The treatments of meniere’s disease are not well researched and as such there is not very good evidence to support them. As always in medicine there are things that you can try and these may or may not work. Some of the treatments are aimed at the period when you are having an attack and others are used for the prevention of another attack.

The treatments that try to prevent attacks include changing the way in which one lives. In this treatment method patients will be directed to eat a low salt diet, give up smoking, exercise, avoid foods that are high in caffeine and stop drinking alcohol. This is obviously a big ask for patients and there is not even very good research to back this method up. The only real thought is that a low salt diet may help lower the amount of fluid in the inner ear, but even this is not certain.

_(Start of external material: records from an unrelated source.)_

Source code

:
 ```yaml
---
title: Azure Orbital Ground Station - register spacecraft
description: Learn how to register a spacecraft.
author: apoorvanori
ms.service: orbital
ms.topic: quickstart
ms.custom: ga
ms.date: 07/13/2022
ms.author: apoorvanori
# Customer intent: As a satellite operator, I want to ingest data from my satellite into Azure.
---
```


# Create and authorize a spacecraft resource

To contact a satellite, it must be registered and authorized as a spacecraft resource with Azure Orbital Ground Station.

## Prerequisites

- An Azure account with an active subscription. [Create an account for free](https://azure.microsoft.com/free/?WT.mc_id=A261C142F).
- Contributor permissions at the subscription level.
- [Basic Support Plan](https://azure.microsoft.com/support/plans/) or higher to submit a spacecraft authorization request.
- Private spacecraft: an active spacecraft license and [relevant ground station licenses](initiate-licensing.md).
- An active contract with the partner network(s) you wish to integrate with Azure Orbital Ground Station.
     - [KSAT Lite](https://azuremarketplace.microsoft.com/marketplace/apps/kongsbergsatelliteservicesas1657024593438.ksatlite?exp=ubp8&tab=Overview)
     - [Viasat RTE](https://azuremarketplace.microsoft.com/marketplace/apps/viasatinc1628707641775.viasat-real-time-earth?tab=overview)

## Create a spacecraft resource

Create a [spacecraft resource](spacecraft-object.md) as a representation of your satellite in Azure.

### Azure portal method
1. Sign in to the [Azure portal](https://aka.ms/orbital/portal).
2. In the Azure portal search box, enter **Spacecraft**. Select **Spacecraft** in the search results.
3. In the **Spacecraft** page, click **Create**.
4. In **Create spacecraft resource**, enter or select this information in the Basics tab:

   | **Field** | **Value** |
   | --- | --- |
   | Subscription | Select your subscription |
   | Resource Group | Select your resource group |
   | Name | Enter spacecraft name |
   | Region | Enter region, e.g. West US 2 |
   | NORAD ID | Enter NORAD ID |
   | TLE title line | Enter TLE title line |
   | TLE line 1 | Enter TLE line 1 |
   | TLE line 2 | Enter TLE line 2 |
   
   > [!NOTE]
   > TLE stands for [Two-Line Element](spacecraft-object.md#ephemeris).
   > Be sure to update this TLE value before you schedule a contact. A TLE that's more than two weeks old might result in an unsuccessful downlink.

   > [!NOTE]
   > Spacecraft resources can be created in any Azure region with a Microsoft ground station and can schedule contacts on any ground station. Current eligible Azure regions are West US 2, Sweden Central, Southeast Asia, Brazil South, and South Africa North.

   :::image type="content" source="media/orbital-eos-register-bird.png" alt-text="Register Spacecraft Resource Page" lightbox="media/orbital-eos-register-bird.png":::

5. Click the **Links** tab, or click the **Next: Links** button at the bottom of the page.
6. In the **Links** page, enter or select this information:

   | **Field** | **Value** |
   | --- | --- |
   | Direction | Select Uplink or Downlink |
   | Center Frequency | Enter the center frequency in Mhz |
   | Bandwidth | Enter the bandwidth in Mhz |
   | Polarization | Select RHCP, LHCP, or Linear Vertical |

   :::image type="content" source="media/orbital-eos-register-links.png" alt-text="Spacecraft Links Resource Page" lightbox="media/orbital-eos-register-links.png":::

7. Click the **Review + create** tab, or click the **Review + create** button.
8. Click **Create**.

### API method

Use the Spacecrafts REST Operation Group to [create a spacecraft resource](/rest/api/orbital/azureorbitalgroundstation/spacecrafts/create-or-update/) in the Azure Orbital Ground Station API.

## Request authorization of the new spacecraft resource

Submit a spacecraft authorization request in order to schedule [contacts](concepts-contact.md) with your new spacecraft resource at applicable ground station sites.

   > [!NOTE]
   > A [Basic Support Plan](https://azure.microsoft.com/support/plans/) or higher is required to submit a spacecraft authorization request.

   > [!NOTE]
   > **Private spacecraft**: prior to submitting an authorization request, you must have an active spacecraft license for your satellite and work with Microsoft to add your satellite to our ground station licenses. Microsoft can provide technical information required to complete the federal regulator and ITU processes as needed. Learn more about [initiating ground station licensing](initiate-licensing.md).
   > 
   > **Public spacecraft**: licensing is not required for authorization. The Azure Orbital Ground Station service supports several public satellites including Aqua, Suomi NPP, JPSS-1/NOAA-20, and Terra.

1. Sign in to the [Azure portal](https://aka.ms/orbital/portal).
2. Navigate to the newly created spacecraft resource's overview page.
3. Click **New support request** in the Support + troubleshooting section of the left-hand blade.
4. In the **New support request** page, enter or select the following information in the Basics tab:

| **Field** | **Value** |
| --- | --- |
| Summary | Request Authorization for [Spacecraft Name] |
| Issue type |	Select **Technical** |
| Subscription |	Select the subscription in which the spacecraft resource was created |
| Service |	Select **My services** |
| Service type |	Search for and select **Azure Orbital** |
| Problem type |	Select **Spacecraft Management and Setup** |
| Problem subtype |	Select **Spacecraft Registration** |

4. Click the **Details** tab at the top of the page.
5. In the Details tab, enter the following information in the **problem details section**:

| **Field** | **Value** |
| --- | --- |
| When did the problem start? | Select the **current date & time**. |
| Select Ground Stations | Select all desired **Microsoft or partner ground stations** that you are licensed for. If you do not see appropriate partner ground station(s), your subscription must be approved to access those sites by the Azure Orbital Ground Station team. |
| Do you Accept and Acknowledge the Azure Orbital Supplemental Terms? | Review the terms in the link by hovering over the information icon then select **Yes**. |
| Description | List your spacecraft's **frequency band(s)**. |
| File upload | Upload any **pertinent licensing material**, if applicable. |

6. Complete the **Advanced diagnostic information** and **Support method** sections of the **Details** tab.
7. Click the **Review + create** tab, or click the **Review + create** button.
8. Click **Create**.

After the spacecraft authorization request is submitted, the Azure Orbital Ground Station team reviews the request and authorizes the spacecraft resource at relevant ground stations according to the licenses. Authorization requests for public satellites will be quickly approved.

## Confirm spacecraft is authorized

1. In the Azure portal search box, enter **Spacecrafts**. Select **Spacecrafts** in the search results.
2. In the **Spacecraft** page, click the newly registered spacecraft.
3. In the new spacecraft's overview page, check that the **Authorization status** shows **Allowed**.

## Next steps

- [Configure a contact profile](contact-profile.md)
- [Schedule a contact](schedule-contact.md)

Balance training is a form of physiotherapy, which uses head and body exercises in the attempt to alleviate symptoms. Diuretics are drugs that assist in getting rid of excess fluid in your body and two of these drugs in combination are found to be relatively effective in meniere’s disease. The combination is called co-triamterzide however this does have some side effects including rashes, dizziness or stomach upsets. Betahistine is another fluid lowering medication but this one focuses more specifically on the fluid within the inner ear. Unfortunately the evidence and research is not very good on this medication and thus it is not widely used. Trimetazidine is a relatively new medication that is used in people with heart disease and some believe that it may help in meniere’s disease. When you visit the doctor they may prescribe for you an anticholinergic drug such as hyoscine. This is a medication that is used in sea-sickness and some research has shown that it helps with the dizziness but unfortunately this was not a great study and thus we can’t be sure of the actual benefits. Also they have side effects including blurred vision, drowsiness, dry mouth and light sensitivity. Benzodiazepines may be recommended during an attack but these can have serious side effects and you can become addicted to them.

In some instances surgery is considered in those with very severe disease. This may include an injection of antibiotics into your inner ear or an operation involving the inner ear, but this surgery is awfully uncommon and risky if hearing is to be preserved.

In conclusion:

Symptoms in this condition as a rule generally come and go and many get better without any treatment. Because most people get better spontaneously it is hard to day just how much the various treatment methods help. Attacks usually occur with the highest frequency during the early stages of the disease but after a number of years two out of every three people find that their dizziness disappears. Unfortunately even though you may get rid of the dizziness it is likely that you may have some hearing loss or continue to have ringing in the ears. Hearing aids can often restore the hearing loss and your doctor can help you with the ear ringing. Because this can cause dizziness you must ensure that you tell your doctor about it as this can affect your safety at home or whilst driving or operating heavy machinery.